What needs to be done
From the entries that follow, copy each line containing the word "DecValTok".

** Opening Data under study block **

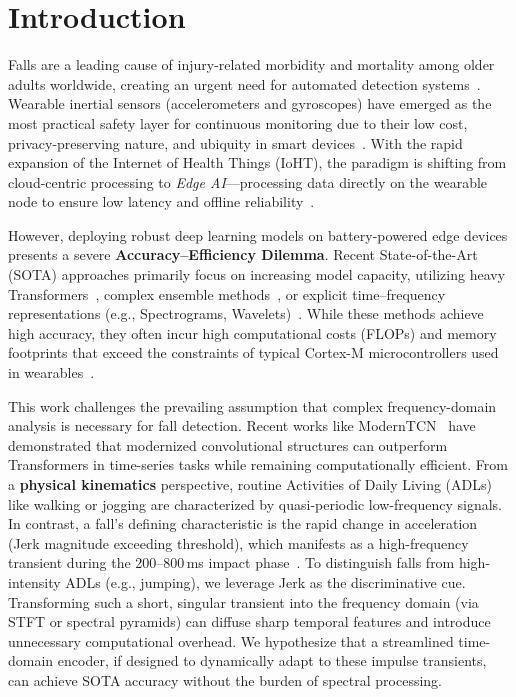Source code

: \documentclass{article}
\begin{document}
\section{Introduction}

Falls are a leading cause of injury-related morbidity and mortality among older adults worldwide, creating an urgent need for automated detection systems~\cite{world2021falls,Newaz2023Methods}. Wearable inertial sensors (accelerometers and gyroscopes) have emerged as the most practical safety layer for continuous monitoring due to their low cost, privacy-preserving nature, and ubiquity in smart devices~\cite{Igual2013Challenges,Chaccour2017Sensors,Casilari2015Wearable}. With the rapid expansion of the Internet of Health Things (IoHT), the paradigm is shifting from cloud-centric processing to \textit{Edge AI}—processing data directly on the wearable node to ensure low latency and offline reliability~\cite{Ramachandran2020Survey,Guo2016Practical}.

However, deploying robust deep learning models on battery-powered edge devices presents a severe \textbf{Accuracy--Efficiency Dilemma}. Recent State-of-the-Art (SOTA) approaches primarily focus on increasing model capacity, utilizing heavy Transformers~\cite{Wang2024Survey,Zerveas2021TST,Wen2023PatchTST}, complex ensemble methods~\cite{Hussain2023Enhanced}, or explicit time--frequency representations (e.g., Spectrograms, Wavelets)~\cite{wang2019deep,mubashir2013survey}. While these methods achieve high accuracy, they often incur high computational costs (FLOPs) and memory footprints that exceed the constraints of typical Cortex-M microcontrollers used in wearables~\cite{Banbury2021TinyML}.

This work challenges the prevailing assumption that complex frequency-domain analysis is necessary for fall detection. Recent works like ModernTCN~\cite{luo2024moderntcn} have demonstrated that modernized convolutional structures can outperform Transformers in time-series tasks while remaining computationally efficient. From a \textbf{physical kinematics} perspective, routine Activities of Daily Living (ADLs) like walking or jogging are characterized by quasi-periodic low-frequency signals. In contrast, a fall's defining characteristic is the rapid change in acceleration (Jerk magnitude exceeding threshold), which manifests as a high-frequency transient during the 200--800\,ms impact phase~\cite{Bourke2007Threshold,Kangas2008Comparison}. To distinguish falls from high-intensity ADLs (e.g., jumping), we leverage Jerk as the discriminative cue. Transforming such a short, singular transient into the frequency domain (via STFT or spectral pyramids) can diffuse sharp temporal features and introduce unnecessary computational overhead. We hypothesize that a streamlined time-domain encoder, if designed to dynamically adapt to these impulse transients, can achieve SOTA accuracy without the burden of spectral processing.
\end{document}
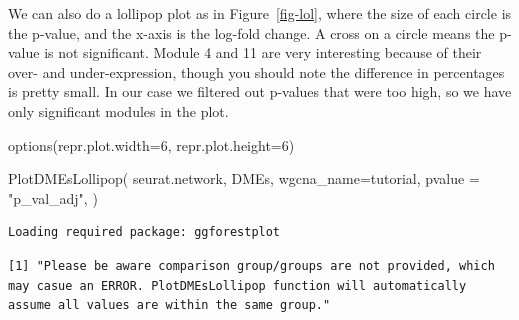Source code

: \documentclass[
  letterpaper,
  DIV=11,
  numbers=noendperiod]{scrartcl}
\newenvironment{Shaded}{}{}
\newcommand{\AttributeTok}[1]{\textcolor[rgb]{0.49,0.56,0.16}{#1}}
\newcommand{\DecValTok}[1]{\textcolor[rgb]{0.25,0.63,0.44}{#1}}
\newcommand{\FunctionTok}[1]{\textcolor[rgb]{0.02,0.16,0.49}{#1}}
\newcommand{\NormalTok}[1]{#1}
\newcommand{\StringTok}[1]{\textcolor[rgb]{0.25,0.44,0.63}{#1}}
\begin{document}
We can also do a lollipop plot as in Figure~\ref{fig-lol}, where the
size of each circle is the p-value, and the x-axis is the log-fold
change. A cross on a circle means the p-value is not significant. Module
4 and 11 are very interesting because of their over- and
under-expression, though you should note the difference in percentages
is pretty small. In our case we filtered out p-values that were too
high, so we have only significant modules in the plot.

\begin{Shaded}
\begin{Highlighting}[]
\FunctionTok{options}\NormalTok{(}\AttributeTok{repr.plot.width=}\DecValTok{6}\NormalTok{, }\AttributeTok{repr.plot.height=}\DecValTok{6}\NormalTok{)}

\FunctionTok{PlotDMEsLollipop}\NormalTok{(}
\NormalTok{  seurat.network, }
\NormalTok{  DMEs, }
  \AttributeTok{wgcna\_name=}\StringTok{\textquotesingle{}tutorial\textquotesingle{}}\NormalTok{, }
  \AttributeTok{pvalue =} \StringTok{"p\_val\_adj"}\NormalTok{,}
\NormalTok{)}
\end{Highlighting}
\end{Shaded}

\begin{verbatim}
Loading required package: ggforestplot
\end{verbatim}

\begin{verbatim}
[1] "Please be aware comparison group/groups are not provided, which may casue an ERROR. PlotDMEsLollipop function will automatically assume all values are within the same group."
\end{verbatim}
\end{document}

** Closing Data under study block **

Response
\newcommand{\DecValTok}[1]{\textcolor[rgb]{0.25,0.63,0.44}{#1}}
\FunctionTok{options}\NormalTok{(}\AttributeTok{repr.plot.width=}\DecValTok{6}\NormalTok{, }\AttributeTok{repr.plot.height=}\DecValTok{6}\NormalTok{)}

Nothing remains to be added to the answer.